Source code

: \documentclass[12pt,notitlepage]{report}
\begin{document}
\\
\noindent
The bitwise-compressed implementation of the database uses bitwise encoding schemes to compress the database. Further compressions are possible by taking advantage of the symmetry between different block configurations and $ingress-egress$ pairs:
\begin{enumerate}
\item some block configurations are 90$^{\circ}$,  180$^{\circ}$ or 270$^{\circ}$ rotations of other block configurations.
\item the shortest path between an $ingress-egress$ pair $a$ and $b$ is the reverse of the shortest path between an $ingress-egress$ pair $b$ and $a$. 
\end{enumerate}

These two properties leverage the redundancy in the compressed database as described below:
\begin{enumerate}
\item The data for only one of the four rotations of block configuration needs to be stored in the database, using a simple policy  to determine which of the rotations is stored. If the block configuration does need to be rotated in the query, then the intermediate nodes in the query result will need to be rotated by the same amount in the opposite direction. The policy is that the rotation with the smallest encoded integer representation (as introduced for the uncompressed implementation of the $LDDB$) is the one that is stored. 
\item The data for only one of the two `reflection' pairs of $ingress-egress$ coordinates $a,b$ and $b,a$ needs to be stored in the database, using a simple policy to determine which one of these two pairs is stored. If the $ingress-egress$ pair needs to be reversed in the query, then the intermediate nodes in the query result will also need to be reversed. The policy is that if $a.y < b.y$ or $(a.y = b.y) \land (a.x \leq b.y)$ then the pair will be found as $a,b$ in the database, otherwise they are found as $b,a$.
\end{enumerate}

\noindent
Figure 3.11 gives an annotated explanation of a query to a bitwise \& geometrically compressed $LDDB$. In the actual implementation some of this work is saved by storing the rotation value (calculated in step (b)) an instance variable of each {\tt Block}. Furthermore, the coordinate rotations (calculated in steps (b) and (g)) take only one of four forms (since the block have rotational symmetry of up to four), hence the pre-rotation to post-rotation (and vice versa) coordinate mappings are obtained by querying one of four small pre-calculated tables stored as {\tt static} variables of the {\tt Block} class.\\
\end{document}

====================

This exercise requires the entries above to be restated exactly.

Source code

: \documentclass[12pt,notitlepage]{report}
\begin{document}
\\
\noindent
The bitwise-compressed implementation of the database uses bitwise encoding schemes to compress the database. Further compressions are possible by taking advantage of the symmetry between different block configurations and $ingress-egress$ pairs:
\begin{enumerate}
\item some block configurations are 90$^{\circ}$,  180$^{\circ}$ or 270$^{\circ}$ rotations of other block configurations.
\item the shortest path between an $ingress-egress$ pair $a$ and $b$ is the reverse of the shortest path between an $ingress-egress$ pair $b$ and $a$. 
\end{enumerate}

These two properties leverage the redundancy in the compressed database as described below:
\begin{enumerate}
\item The data for only one of the four rotations of block configuration needs to be stored in the database, using a simple policy  to determine which of the rotations is stored. If the block configuration does need to be rotated in the query, then the intermediate nodes in the query result will need to be rotated by the same amount in the opposite direction. The policy is that the rotation with the smallest encoded integer representation (as introduced for the uncompressed implementation of the $LDDB$) is the one that is stored. 
\item The data for only one of the two `reflection' pairs of $ingress-egress$ coordinates $a,b$ and $b,a$ needs to be stored in the database, using a simple policy to determine which one of these two pairs is stored. If the $ingress-egress$ pair needs to be reversed in the query, then the intermediate nodes in the query result will also need to be reversed. The policy is that if $a.y < b.y$ or $(a.y = b.y) \land (a.x \leq b.y)$ then the pair will be found as $a,b$ in the database, otherwise they are found as $b,a$.
\end{enumerate}

\noindent
Figure 3.11 gives an annotated explanation of a query to a bitwise \& geometrically compressed $LDDB$. In the actual implementation some of this work is saved by storing the rotation value (calculated in step (b)) an instance variable of each {\tt Block}. Furthermore, the coordinate rotations (calculated in steps (b) and (g)) take only one of four forms (since the block have rotational symmetry of up to four), hence the pre-rotation to post-rotation (and vice versa) coordinate mappings are obtained by querying one of four small pre-calculated tables stored as {\tt static} variables of the {\tt Block} class.\\
\end{document}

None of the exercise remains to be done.